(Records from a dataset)
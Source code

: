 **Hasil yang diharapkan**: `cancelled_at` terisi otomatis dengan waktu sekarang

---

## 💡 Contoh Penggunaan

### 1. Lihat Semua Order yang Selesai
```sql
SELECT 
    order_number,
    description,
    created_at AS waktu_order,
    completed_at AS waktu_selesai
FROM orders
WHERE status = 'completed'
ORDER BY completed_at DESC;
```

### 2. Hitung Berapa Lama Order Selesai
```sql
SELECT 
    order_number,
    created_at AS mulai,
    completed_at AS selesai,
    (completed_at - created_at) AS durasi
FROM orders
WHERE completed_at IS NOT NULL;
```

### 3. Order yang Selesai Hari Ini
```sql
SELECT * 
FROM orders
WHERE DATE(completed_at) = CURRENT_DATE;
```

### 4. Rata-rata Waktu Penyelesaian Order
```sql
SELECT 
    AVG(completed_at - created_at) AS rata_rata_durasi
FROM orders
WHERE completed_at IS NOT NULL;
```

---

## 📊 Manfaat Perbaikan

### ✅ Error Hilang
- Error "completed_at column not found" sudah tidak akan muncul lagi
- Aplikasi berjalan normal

# [Exercise description]
Set all of the data down again exactly.

# [Task response]
Source code

: **Hasil yang diharapkan**: `cancelled_at` terisi otomatis dengan waktu sekarang

---

## 💡 Contoh Penggunaan

### 1. Lihat Semua Order yang Selesai
```sql
SELECT 
    order_number,
    description,
    created_at AS waktu_order,
    completed_at AS waktu_selesai
FROM orders
WHERE status = 'completed'
ORDER BY completed_at DESC;
```

### 2. Hitung Berapa Lama Order Selesai
```sql
SELECT 
    order_number,
    created_at AS mulai,
    completed_at AS selesai,
    (completed_at - created_at) AS durasi
FROM orders
WHERE completed_at IS NOT NULL;
```

### 3. Order yang Selesai Hari Ini
```sql
SELECT * 
FROM orders
WHERE DATE(completed_at) = CURRENT_DATE;
```

### 4. Rata-rata Waktu Penyelesaian Order
```sql
SELECT 
    AVG(completed_at - created_at) AS rata_rata_durasi
FROM orders
WHERE completed_at IS NOT NULL;
```

---

## 📊 Manfaat Perbaikan

### ✅ Error Hilang
- Error "completed_at column not found" sudah tidak akan muncul lagi
- Aplikasi berjalan normal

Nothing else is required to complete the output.